- TASK GOAL: Return the records below exactly; pictures stay out.

------------------------------

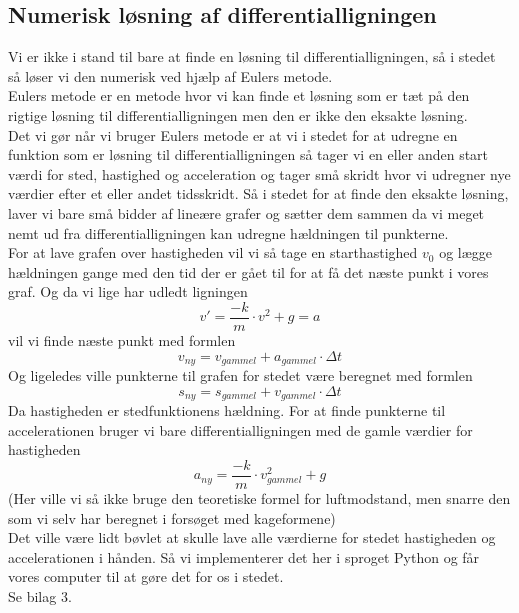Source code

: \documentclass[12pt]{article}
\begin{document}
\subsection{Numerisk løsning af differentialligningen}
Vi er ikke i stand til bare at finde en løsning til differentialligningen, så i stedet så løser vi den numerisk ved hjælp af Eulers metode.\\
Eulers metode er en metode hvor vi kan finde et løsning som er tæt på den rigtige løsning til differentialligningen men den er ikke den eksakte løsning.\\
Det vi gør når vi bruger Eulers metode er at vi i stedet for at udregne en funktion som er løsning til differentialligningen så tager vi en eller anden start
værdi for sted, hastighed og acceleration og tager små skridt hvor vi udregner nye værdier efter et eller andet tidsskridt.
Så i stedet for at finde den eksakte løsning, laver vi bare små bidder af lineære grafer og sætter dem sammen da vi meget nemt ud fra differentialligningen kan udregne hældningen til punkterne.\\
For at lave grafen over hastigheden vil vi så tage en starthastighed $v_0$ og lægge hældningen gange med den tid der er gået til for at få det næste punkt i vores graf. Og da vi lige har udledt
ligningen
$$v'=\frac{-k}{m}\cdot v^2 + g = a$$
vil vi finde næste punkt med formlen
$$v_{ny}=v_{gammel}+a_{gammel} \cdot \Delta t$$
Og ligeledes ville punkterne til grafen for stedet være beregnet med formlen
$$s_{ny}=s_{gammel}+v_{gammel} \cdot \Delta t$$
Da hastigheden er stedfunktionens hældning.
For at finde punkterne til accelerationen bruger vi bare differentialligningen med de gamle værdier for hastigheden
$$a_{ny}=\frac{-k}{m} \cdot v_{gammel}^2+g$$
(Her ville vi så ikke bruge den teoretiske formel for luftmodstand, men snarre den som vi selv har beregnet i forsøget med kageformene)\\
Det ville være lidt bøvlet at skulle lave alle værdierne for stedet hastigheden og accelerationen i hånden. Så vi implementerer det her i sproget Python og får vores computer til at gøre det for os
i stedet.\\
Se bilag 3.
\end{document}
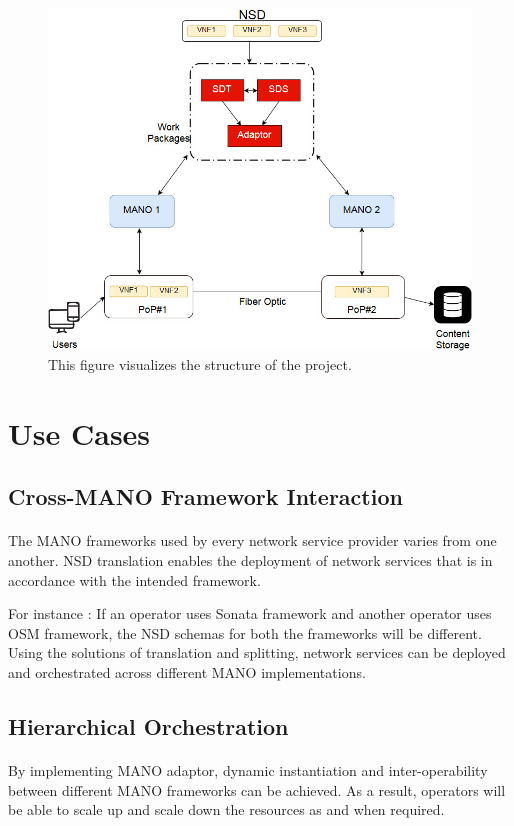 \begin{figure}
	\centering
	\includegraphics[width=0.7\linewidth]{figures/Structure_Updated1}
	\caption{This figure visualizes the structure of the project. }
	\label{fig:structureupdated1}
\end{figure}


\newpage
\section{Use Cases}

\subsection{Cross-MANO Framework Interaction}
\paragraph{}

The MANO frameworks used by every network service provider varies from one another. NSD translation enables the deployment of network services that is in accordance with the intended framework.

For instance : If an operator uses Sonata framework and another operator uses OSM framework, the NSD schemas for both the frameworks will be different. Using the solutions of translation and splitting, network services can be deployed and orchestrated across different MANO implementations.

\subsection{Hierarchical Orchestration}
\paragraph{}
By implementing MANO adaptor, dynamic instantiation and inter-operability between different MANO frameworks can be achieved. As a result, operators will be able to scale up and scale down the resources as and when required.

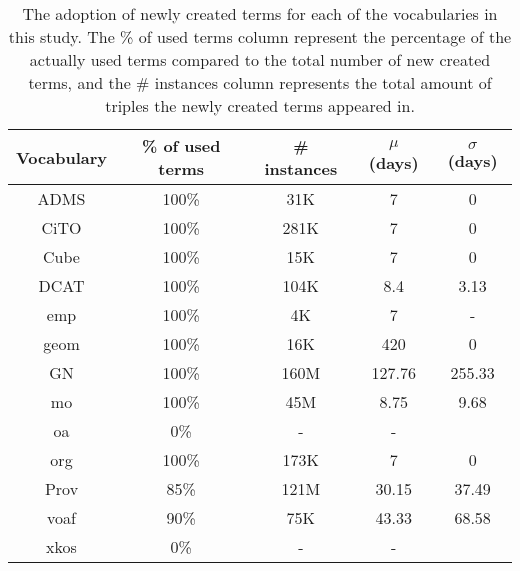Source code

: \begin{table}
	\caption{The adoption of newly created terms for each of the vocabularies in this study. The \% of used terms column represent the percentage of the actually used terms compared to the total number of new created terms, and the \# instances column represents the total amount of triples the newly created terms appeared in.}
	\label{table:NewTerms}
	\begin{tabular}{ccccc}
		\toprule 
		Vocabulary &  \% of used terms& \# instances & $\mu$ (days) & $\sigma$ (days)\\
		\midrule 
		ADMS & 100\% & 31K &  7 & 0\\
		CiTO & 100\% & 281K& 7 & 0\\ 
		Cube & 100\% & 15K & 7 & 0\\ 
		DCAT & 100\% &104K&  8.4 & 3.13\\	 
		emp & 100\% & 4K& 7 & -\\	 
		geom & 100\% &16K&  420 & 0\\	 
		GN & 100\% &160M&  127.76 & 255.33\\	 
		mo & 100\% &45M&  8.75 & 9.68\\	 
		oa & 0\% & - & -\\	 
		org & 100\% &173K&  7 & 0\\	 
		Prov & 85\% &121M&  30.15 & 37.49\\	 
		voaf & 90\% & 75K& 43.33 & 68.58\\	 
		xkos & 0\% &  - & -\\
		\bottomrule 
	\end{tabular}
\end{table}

------------------------------

- REPLY TO THE EXERCISE:
Source code

: \documentclass[12pt]{article}
\begin{document}
\subsection{Numerisk løsning af differentialligningen}
Vi er ikke i stand til bare at finde en løsning til differentialligningen, så i stedet så løser vi den numerisk ved hjælp af Eulers metode.\\
Eulers metode er en metode hvor vi kan finde et løsning som er tæt på den rigtige løsning til differentialligningen men den er ikke den eksakte løsning.\\
Det vi gør når vi bruger Eulers metode er at vi i stedet for at udregne en funktion som er løsning til differentialligningen så tager vi en eller anden start
værdi for sted, hastighed og acceleration og tager små skridt hvor vi udregner nye værdier efter et eller andet tidsskridt.
Så i stedet for at finde den eksakte løsning, laver vi bare små bidder af lineære grafer og sætter dem sammen da vi meget nemt ud fra differentialligningen kan udregne hældningen til punkterne.\\
For at lave grafen over hastigheden vil vi så tage en starthastighed $v_0$ og lægge hældningen gange med den tid der er gået til for at få det næste punkt i vores graf. Og da vi lige har udledt
ligningen
$$v'=\frac{-k}{m}\cdot v^2 + g = a$$
vil vi finde næste punkt med formlen
$$v_{ny}=v_{gammel}+a_{gammel} \cdot \Delta t$$
Og ligeledes ville punkterne til grafen for stedet være beregnet med formlen
$$s_{ny}=s_{gammel}+v_{gammel} \cdot \Delta t$$
Da hastigheden er stedfunktionens hældning.
For at finde punkterne til accelerationen bruger vi bare differentialligningen med de gamle værdier for hastigheden
$$a_{ny}=\frac{-k}{m} \cdot v_{gammel}^2+g$$
(Her ville vi så ikke bruge den teoretiske formel for luftmodstand, men snarre den som vi selv har beregnet i forsøget med kageformene)\\
Det ville være lidt bøvlet at skulle lave alle værdierne for stedet hastigheden og accelerationen i hånden. Så vi implementerer det her i sproget Python og får vores computer til at gøre det for os
i stedet.\\
Se bilag 3.
\end{document}
 \begin{figure}
	\centering
	\includegraphics[width=0.7\linewidth]{figures/Structure_Updated1}
	\caption{This figure visualizes the structure of the project. }
	\label{fig:structureupdated1}
\end{figure}


\newpage
\section{Use Cases}

\subsection{Cross-MANO Framework Interaction}
\paragraph{}

The MANO frameworks used by every network service provider varies from one another. NSD translation enables the deployment of network services that is in accordance with the intended framework.

For instance : If an operator uses Sonata framework and another operator uses OSM framework, the NSD schemas for both the frameworks will be different. Using the solutions of translation and splitting, network services can be deployed and orchestrated across different MANO implementations.

\subsection{Hierarchical Orchestration}
\paragraph{}
By implementing MANO adaptor, dynamic instantiation and inter-operability between different MANO frameworks can be achieved. As a result, operators will be able to scale up and scale down the resources as and when required.

Source code

: \begin{table}
	\caption{The adoption of newly created terms for each of the vocabularies in this study. The \% of used terms column represent the percentage of the actually used terms compared to the total number of new created terms, and the \# instances column represents the total amount of triples the newly created terms appeared in.}
	\label{table:NewTerms}
	\begin{tabular}{ccccc}
		\toprule 
		Vocabulary &  \% of used terms& \# instances & $\mu$ (days) & $\sigma$ (days)\\
		\midrule 
		ADMS & 100\% & 31K &  7 & 0\\
		CiTO & 100\% & 281K& 7 & 0\\ 
		Cube & 100\% & 15K & 7 & 0\\ 
		DCAT & 100\% &104K&  8.4 & 3.13\\	 
		emp & 100\% & 4K& 7 & -\\	 
		geom & 100\% &16K&  420 & 0\\	 
		GN & 100\% &160M&  127.76 & 255.33\\	 
		mo & 100\% &45M&  8.75 & 9.68\\	 
		oa & 0\% & - & -\\	 
		org & 100\% &173K&  7 & 0\\	 
		Prov & 85\% &121M&  30.15 & 37.49\\	 
		voaf & 90\% & 75K& 43.33 & 68.58\\	 
		xkos & 0\% &  - & -\\
		\bottomrule 
	\end{tabular}
\end{table}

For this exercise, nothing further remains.